Re: [PATCH] gitweb: return correct HTTP status codes

Jakub Narebski <jnareb@xxxxxxxxx> · Wed, 18 Jun 2008 09:35:53 +0200

Lea Wiemann wrote:
> Jakub Narebski wrote:
>> Lea Wiemann wrote:
>>>
>>> $hash = get_hash($symbol, 'commit'); # 'commit' to resolve tags
>> 
>> Errr... is there equivalent to ^{}, i.e. resolve to non-tag?
> 
> Yup.  Haven't quite decided whether to simply use "$symbol^{type}" or 
> make type a separate parameter.

Although I think this won't be necessary for gitweb, the ability
should (I guess) be in generic object-oriented interface like
Git::Repo module.

>> Note that you would have to examine gitweb sources to check if it
>> uses href(..., -replay=>1) when it should,
> 
> Good point, will do.

It should, but I might have missed something.

>> BTW. one of earliest idea was to fully resolve hashes, add missing
>> parameters if possible (like 'h', 'hp', 'f') and convert hashes to
>> sha-1.  One of intended uses was (weak) ETag for simple HTTP caching.
> 
> Interesting.  Something to keep in mind is that using name-rev still can 
> wreck with this since it has the unique property of taking hashes but 
> still depending on the current refs.  Gitweb isn't using name-rev a lot 
> right now, but that might change of course (e.g.

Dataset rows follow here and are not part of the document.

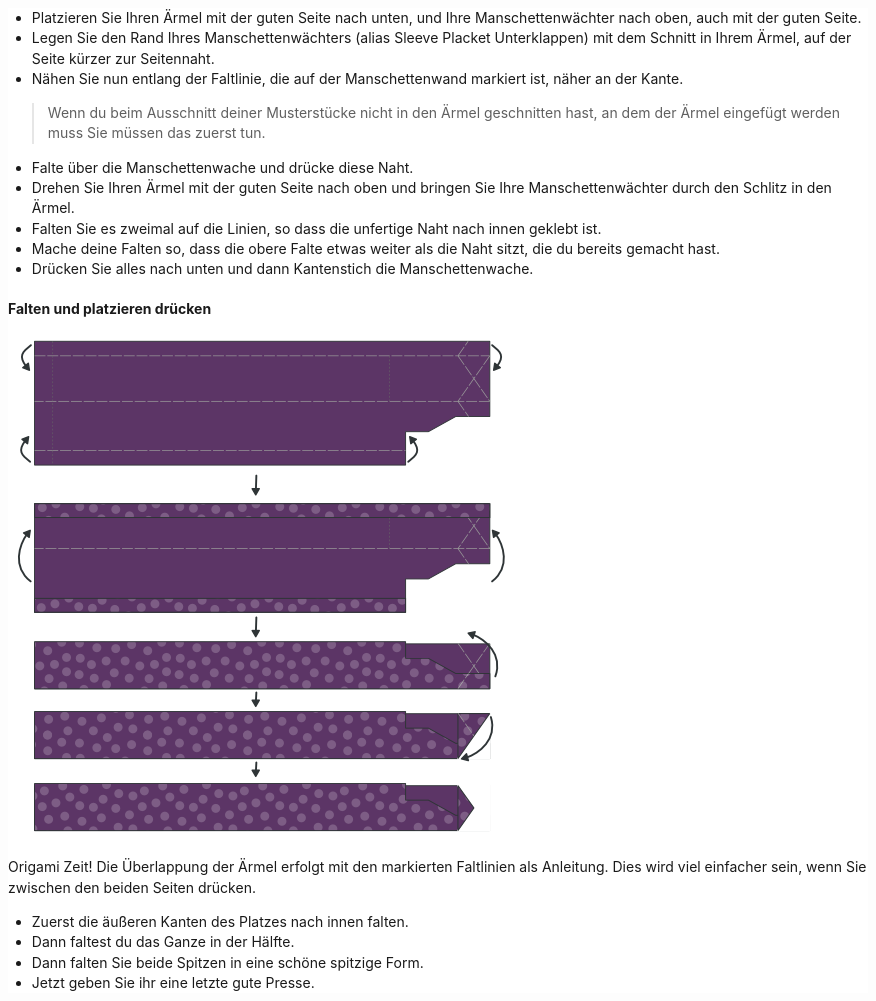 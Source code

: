 
- Platzieren Sie Ihren Ärmel mit der guten Seite nach unten, und Ihre Manschettenwächter nach oben, auch mit der guten Seite.
- Legen Sie den Rand Ihres Manschettenwächters (alias Sleeve Placket Unterklappen) mit dem Schnitt in Ihrem Ärmel, auf der Seite kürzer zur Seitennaht.
- Nähen Sie nun entlang der Faltlinie, die auf der Manschettenwand markiert ist, näher an der Kante.

> Wenn du beim Ausschnitt deiner Musterstücke nicht in den Ärmel geschnitten hast, an dem der Ärmel eingefügt werden muss Sie müssen das zuerst tun.

- Falte über die Manschettenwache und drücke diese Naht.
- Drehen Sie Ihren Ärmel mit der guten Seite nach oben und bringen Sie Ihre Manschettenwächter durch den Schlitz in den Ärmel.
- Falten Sie es zweimal auf die Linien, so dass die unfertige Naht nach innen geklebt ist.
- Mache deine Falten so, dass die obere Falte etwas weiter als die Naht sitzt, die du bereits gemacht hast.
- Drücken Sie alles nach unten und dann Kantenstich die Manschettenwache.

#### Falten und platzieren drücken

![Falten und platzieren drücken](13d.png)

Origami Zeit! Die Überlappung der Ärmel erfolgt mit den markierten Faltlinien als Anleitung. Dies wird viel einfacher sein, wenn Sie zwischen den beiden Seiten drücken.

- Zuerst die äußeren Kanten des Platzes nach innen falten.
- Dann faltest du das Ganze in der Hälfte.
- Dann falten Sie beide Spitzen in eine schöne spitzige Form.
- Jetzt geben Sie ihr eine letzte gute Presse.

I think that it would 
> be convenient to always display names along with any commit hashes).

Well, you will have two level cache: first from refnames[*1*] to hashes
(by the way I think you can treat tag names as valid indifinitely,
and use them in the place of full sha-1 hashes; thanks to heads<->tags
ambiguity gitweb now spells tags in full as refs/heads/<tag>), second
from "normalized" URLs to content, or rather from "normalized" URL
derivative to data used to generate content.

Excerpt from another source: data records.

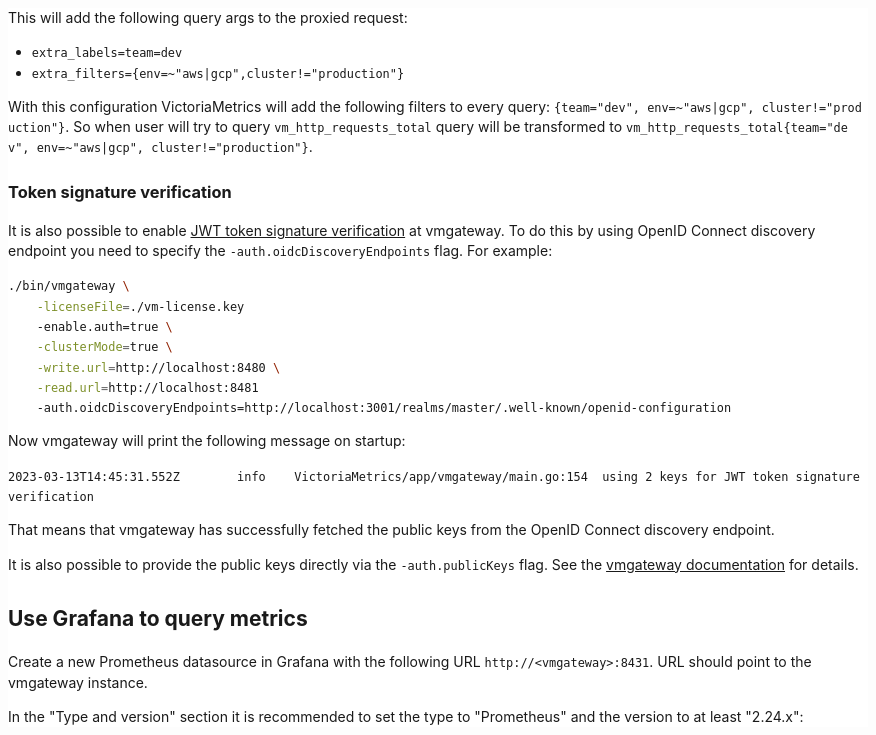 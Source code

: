 This will add the following query args to the proxied request:

- `extra_labels=team=dev`
- `extra_filters={env=~"aws|gcp",cluster!="production"}`

With this configuration VictoriaMetrics will add the following filters to every query: `{team="dev", env=~"aws|gcp", cluster!="production"}`.
So when user will try to query `vm_http_requests_total` query will be transformed to `vm_http_requests_total{team="dev", env=~"aws|gcp", cluster!="production"}`.

### Token signature verification

It is also possible to enable [JWT token signature verification](https://docs.victoriametrics.com/victoriametrics/vmgateway/#jwt-signature-verification) at
vmgateway.
To do this by using OpenID Connect discovery endpoint you need to specify the `-auth.oidcDiscoveryEndpoints` flag. For example:

```sh
./bin/vmgateway \
    -licenseFile=./vm-license.key
    -enable.auth=true \
    -clusterMode=true \
    -write.url=http://localhost:8480 \
    -read.url=http://localhost:8481
    -auth.oidcDiscoveryEndpoints=http://localhost:3001/realms/master/.well-known/openid-configuration
```

Now vmgateway will print the following message on startup:

```sh
2023-03-13T14:45:31.552Z        info    VictoriaMetrics/app/vmgateway/main.go:154  using 2 keys for JWT token signature verification
```

That means that vmgateway has successfully fetched the public keys from the OpenID Connect discovery endpoint.

It is also possible to provide the public keys directly via the `-auth.publicKeys` flag. See the [vmgateway documentation](https://docs.victoriametrics.com/victoriametrics/vmgateway/#jwt-signature-verification) for details.

## Use Grafana to query metrics

Create a new Prometheus datasource in Grafana with the following URL `http://<vmgateway>:8431`.
URL should point to the vmgateway instance.

In the "Type and version" section it is recommended to set the type to "Prometheus" and the version to at least "2.24.x":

So I think you can use first-level cache to calculate equivalent
of 'name-rev', or keep cached 'name-rev' there.

Currently gitweb uses name-rev only in (I think) rarely used 'raw'
(text/plain) version of 'commit' and 'commitdiff' views... and I think
it is here to stay thanks to gitk like displaying refs marks in
log-like views (I think result of git_get_references() should also
be cached...).

[*1*] Well, project name (repository path) + refname.

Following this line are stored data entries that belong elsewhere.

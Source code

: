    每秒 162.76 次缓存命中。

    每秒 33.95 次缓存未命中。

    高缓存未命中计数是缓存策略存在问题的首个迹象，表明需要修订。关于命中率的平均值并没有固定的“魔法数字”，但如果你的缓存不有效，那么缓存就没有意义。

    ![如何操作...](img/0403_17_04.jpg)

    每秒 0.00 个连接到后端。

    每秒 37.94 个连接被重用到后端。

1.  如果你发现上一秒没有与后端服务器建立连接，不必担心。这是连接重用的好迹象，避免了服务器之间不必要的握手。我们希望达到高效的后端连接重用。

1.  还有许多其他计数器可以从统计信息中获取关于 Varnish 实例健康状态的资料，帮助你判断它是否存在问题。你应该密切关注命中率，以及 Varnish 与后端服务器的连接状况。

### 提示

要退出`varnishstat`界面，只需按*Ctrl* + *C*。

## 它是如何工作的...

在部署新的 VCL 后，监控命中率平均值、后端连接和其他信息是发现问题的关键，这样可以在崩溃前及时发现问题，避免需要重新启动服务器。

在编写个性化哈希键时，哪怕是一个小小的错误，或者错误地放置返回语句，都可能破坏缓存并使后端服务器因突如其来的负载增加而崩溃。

We will see if this two-tier cache solution is good idea...

>> All the time I think that caching _everything_ is a bad solution.
> 
> So?  We can easily add an option to the cache; e.g. no_cache => 
> ['get_blob', 'ls_tree'].  I doubt that it will be needed, but if it 
> does, it's easy to add it.  Don't worry about it, really.

Well, on the other hand from what I understand kernel.org gitweb caches
unconditionally (but adaptively) every page, same with CGit (used for
example on freedesktop.org).

It would be nice to have some stats of gitweb access (e.g. from
repo.or.cz and kernel.org).

>> CHI (or other in recommended thread) for inobtrusive data caching
> 
> Thanks for the pointer!  On the one hand CHI is very recent and not even 
> in Debian, on the other hand it provides things like busy_lock on top of 
> Memcached (AFAICS), at fairly little cost.  I'll look into it.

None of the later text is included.